Stockton, NJ (March 13, 2017) – ReThink Energy NJ released the following statement in response to Enbridge Inc. (Spectra Energy Corp.) today confirming that it has entered into an agreement to purchase PSEG’s 10% share in the PennEast pipeline:
“Enbridge/Spectra’s move to acquire PSEG’s share in PennEast will enable it to further increase its exorbitant profits by building an unneeded pipeline on the backs of consumers,” said Tom Gilbert, campaign director, ReThink Energy NJ and New Jersey Conservation Foundation.
“If there were a real need for PennEast, we would expect companies not already involved in this self-serving, profit-making scheme to be knocking down the door to purchase PSEG’s share. Instead, Enbridge/Spectra will buy it, reinforcing the self-dealing nature of the project and the fact that there is no evidence of public need for it,” Gilbert added.

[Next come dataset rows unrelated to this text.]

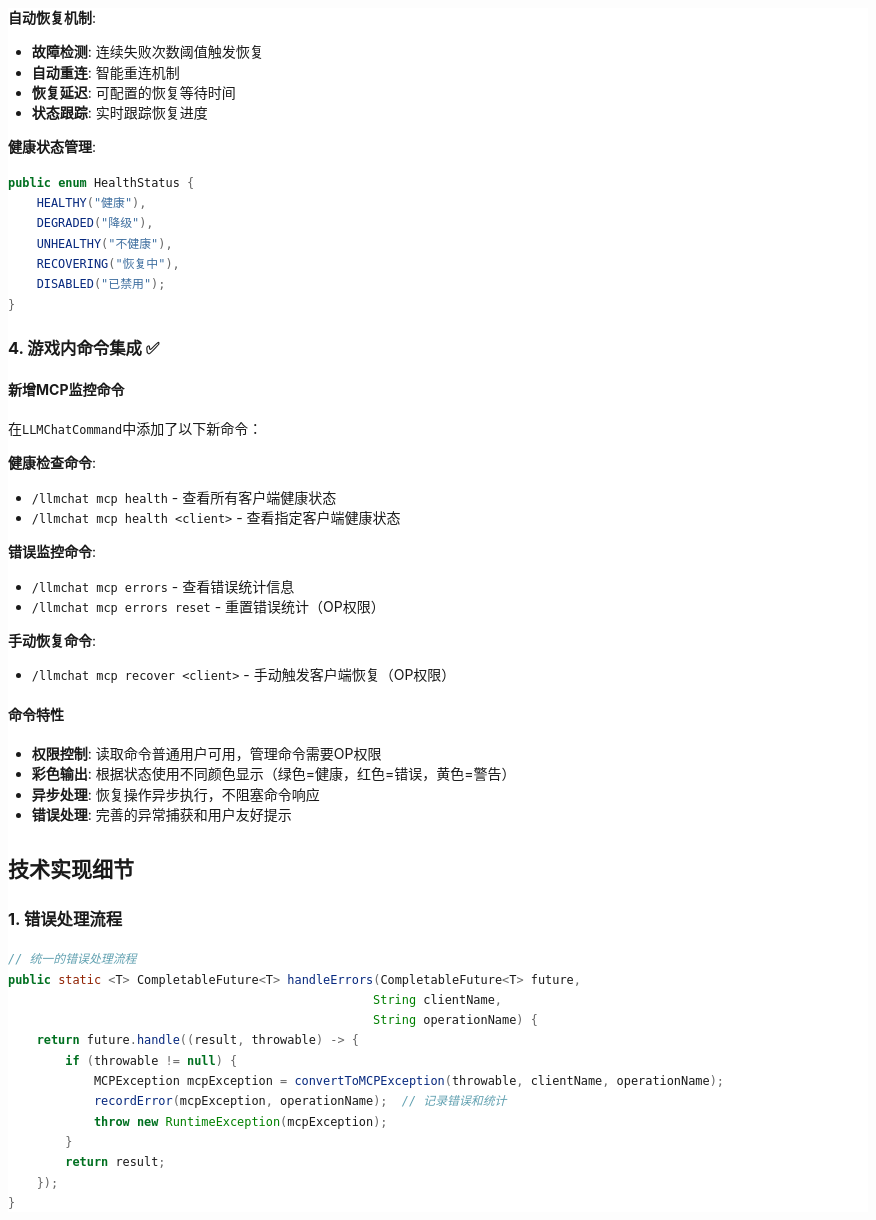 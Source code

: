 **自动恢复机制**:
- **故障检测**: 连续失败次数阈值触发恢复
- **自动重连**: 智能重连机制
- **恢复延迟**: 可配置的恢复等待时间
- **状态跟踪**: 实时跟踪恢复进度

**健康状态管理**:
```java
public enum HealthStatus {
    HEALTHY("健康"),
    DEGRADED("降级"), 
    UNHEALTHY("不健康"),
    RECOVERING("恢复中"),
    DISABLED("已禁用");
}
```

### 4. 游戏内命令集成 ✅

#### 新增MCP监控命令
在`LLMChatCommand`中添加了以下新命令：

**健康检查命令**:
- `/llmchat mcp health` - 查看所有客户端健康状态
- `/llmchat mcp health <client>` - 查看指定客户端健康状态

**错误监控命令**:
- `/llmchat mcp errors` - 查看错误统计信息
- `/llmchat mcp errors reset` - 重置错误统计（OP权限）

**手动恢复命令**:
- `/llmchat mcp recover <client>` - 手动触发客户端恢复（OP权限）

#### 命令特性
- **权限控制**: 读取命令普通用户可用，管理命令需要OP权限
- **彩色输出**: 根据状态使用不同颜色显示（绿色=健康，红色=错误，黄色=警告）
- **异步处理**: 恢复操作异步执行，不阻塞命令响应
- **错误处理**: 完善的异常捕获和用户友好提示

## 技术实现细节

### 1. 错误处理流程

```java
// 统一的错误处理流程
public static <T> CompletableFuture<T> handleErrors(CompletableFuture<T> future, 
                                                   String clientName, 
                                                   String operationName) {
    return future.handle((result, throwable) -> {
        if (throwable != null) {
            MCPException mcpException = convertToMCPException(throwable, clientName, operationName);
            recordError(mcpException, operationName);  // 记录错误和统计
            throw new RuntimeException(mcpException);
        }
        return result;
    });
}
```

“PSEG’s sale of its stake in the PennEast pipeline is a reflection of the intense and growing opposition in New Jersey,” Gilbert continued. “This opposition will intensify in the coming months, leading to further delays and defeat of this dangerous, unneeded pipeline.”
Enbridge/Spectra will now own 20% of the project, while their affiliate will take 15% of the capacity. The project is now owned by five companies, and their affiliates have created the illusion of demand by contracting for 88% of their own pipeline.
The New Jersey Division of Rate Counsel has criticized PennEast’s self-dealing ownership structure, calling PennEast unfair to ratepayers. Energy experts also call PennEast a new form of market abuse that could lead to more unneeded, inefficient pipelines.